_Requirement_: Reproduce the records exactly through the line with "converge to the".

Data entries
☆ ☆ ☆ ☆ ☆ ☆ ☆

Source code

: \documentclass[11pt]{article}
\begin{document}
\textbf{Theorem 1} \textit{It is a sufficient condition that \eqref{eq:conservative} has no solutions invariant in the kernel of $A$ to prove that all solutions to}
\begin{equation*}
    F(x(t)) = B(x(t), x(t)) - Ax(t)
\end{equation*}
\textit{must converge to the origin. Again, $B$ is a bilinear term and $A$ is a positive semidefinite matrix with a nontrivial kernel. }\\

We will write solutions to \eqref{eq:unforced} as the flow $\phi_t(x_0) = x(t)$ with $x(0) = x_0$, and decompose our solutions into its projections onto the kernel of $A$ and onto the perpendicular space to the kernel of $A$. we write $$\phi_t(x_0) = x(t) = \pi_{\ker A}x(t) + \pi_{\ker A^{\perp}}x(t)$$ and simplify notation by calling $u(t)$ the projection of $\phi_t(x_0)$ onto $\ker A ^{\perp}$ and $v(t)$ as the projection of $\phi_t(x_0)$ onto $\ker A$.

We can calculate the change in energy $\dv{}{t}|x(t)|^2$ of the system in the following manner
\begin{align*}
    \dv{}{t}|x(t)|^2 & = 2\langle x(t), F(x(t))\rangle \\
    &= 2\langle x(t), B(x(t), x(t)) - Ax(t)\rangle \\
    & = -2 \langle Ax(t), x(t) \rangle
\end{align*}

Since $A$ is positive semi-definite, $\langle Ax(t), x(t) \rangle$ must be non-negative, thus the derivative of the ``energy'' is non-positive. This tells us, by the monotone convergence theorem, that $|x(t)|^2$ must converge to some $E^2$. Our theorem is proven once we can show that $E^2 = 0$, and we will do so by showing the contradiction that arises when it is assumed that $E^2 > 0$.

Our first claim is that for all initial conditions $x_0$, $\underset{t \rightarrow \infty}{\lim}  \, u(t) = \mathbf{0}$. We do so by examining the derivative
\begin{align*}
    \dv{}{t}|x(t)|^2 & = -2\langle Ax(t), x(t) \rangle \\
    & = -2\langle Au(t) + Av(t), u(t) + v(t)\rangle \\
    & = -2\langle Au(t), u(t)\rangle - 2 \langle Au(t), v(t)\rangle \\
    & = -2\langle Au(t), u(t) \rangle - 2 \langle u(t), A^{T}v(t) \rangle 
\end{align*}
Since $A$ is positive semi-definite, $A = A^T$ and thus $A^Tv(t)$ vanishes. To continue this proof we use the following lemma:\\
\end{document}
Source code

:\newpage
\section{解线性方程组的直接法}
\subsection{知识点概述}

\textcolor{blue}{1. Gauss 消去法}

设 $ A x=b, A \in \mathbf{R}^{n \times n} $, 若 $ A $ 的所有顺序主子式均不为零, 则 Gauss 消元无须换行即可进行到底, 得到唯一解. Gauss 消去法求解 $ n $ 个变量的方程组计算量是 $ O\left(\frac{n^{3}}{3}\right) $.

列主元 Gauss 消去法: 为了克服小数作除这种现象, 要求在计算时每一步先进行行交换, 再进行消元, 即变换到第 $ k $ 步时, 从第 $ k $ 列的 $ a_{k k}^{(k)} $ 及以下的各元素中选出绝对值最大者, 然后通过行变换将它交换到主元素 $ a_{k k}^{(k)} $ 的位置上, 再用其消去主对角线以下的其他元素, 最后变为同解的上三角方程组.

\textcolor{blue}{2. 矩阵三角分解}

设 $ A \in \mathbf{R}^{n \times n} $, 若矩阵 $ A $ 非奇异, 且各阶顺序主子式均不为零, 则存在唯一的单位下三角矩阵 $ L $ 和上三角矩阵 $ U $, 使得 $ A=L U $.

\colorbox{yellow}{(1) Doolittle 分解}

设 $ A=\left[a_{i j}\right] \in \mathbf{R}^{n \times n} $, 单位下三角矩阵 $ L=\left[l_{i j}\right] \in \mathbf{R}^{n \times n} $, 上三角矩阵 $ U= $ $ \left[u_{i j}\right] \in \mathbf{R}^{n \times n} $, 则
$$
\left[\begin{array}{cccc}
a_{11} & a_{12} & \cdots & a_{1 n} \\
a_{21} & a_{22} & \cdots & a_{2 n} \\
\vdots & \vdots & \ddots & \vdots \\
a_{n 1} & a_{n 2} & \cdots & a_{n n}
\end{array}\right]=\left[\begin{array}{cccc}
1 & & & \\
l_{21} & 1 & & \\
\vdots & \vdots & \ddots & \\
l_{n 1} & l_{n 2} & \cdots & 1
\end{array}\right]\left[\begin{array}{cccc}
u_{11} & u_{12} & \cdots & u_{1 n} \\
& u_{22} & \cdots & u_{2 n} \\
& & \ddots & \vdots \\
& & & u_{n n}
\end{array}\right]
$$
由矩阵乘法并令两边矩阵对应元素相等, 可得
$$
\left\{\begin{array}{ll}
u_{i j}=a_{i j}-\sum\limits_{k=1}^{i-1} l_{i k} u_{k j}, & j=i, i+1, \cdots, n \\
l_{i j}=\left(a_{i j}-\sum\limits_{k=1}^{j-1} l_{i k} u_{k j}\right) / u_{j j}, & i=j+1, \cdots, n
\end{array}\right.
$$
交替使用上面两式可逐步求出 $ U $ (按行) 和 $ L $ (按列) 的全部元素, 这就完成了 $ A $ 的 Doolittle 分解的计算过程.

☆ ☆ ☆ ☆ ☆ ☆ ☆

_Exercise solution_:
Source code

: \documentclass[11pt]{article}
\begin{document}
\textbf{Theorem 1} \textit{It is a sufficient condition that \eqref{eq:conservative} has no solutions invariant in the kernel of $A$ to prove that all solutions to}
\begin{equation*}
    F(x(t)) = B(x(t), x(t)) - Ax(t)
\end{equation*}
\textit{must converge to the origin. Again, $B$ is a bilinear term and $A$ is a positive semidefinite matrix with a nontrivial kernel. }\\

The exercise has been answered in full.